From the draft bill of the Federal Government for the implementation of the directive:
„Crypt Values are digital representations of a value that has not been issued or guaranteed by any central bank or public authority and does not have the legal status of currency or money, but is accepted by any person or entity as a medium of exchange or payment by agreement or actual practice, or for investment purposes, and that can be transmitted, stored and traded electronically".
The area and services around crypto currencies and tokens will thus be regulated and monitored much more strictly in the future. On the one hand, this will significantly increase compliance efforts and costs for the players involved through new regulatory hurdles, but on the other hand it will also further professionalize the sector and create new trust and security.
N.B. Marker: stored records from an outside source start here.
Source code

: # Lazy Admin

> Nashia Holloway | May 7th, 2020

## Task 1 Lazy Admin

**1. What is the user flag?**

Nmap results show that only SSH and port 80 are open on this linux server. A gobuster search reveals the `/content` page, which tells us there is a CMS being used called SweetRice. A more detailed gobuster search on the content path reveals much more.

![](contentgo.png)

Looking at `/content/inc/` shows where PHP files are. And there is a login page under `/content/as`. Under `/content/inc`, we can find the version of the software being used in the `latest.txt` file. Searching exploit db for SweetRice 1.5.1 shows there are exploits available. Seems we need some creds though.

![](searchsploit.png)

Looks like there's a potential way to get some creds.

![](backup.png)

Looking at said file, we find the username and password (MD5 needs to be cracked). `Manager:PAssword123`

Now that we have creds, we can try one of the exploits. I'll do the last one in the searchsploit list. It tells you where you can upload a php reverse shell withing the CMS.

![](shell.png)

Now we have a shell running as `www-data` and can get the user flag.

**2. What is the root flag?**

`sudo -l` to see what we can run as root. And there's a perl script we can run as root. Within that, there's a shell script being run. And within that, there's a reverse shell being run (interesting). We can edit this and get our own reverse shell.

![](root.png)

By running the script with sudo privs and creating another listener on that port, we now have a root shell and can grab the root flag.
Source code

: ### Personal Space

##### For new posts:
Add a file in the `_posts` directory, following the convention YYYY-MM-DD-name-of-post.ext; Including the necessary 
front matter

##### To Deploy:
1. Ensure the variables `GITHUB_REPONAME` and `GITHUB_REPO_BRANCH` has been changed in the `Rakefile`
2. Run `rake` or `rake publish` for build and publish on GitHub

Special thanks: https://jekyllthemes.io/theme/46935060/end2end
The treatment of coins and tokens as in the context of the German Banking Act (KWG) as well as the stricter regulation of related services will increase the sectors` professionality while at the same time Crypto assets will leave the legal grey area.
This creates new potential and opportunities for established institutions and banks to take on the market and exploit the investment potentials that arise there. Due to the increasing demand for crypto currencies such as Ether and Bitcoin, the interest of institutional providers such as traditional asset managers are also growing.
It is also very likely that cooperation between established players from the traditional world of finance and new players from the crypto market will increase. Banks can thus implement new technologies - also in the form of concrete products and services - whereas crypto providers can fall back on licenses and compliance resources.
At the same time, the attractiveness of Blockchain-based securities issues, the so-called Security Token Offerings (STO), which today already fully meet the strict requirements of BaFin, is also increasing. This in turn will increasingly require third-party providers to meet money laundering requirements in the future, who will, for example, carry out identity checks and risk assessments relevant to money laundering law. This includes, for example, automated verification of ID documents, personal verifications or comparisons with PEP and sanctions lists.
micobo GmbH already applies high standards for our services and software in the area of crypto assets and we welcome the innovations as a step in the direction of increased professionalism and expect that in particular the issuance of securities in the form of Security Tokens will increase in their acceptance and application. At the same time, it will make life initially harder for new startups in this area, due to the regulated nature of the financial services business.
The German government's current draft law as a reaction to the Fifth Money Laundering Directive therefore envisages regulating the entire crypto sector. This increases the security for investors and consumers, but also the costs for issuers of tokens or providers of related services. However, the term "crypto values" is far-reaching and not conclusive, so that points from bonus programs could also fall under this term - the extent to which regulation here still needs to be improved will become apparent in the future. In principle, stronger regulation and, above all, greater regulatory clarity are to be welcomed.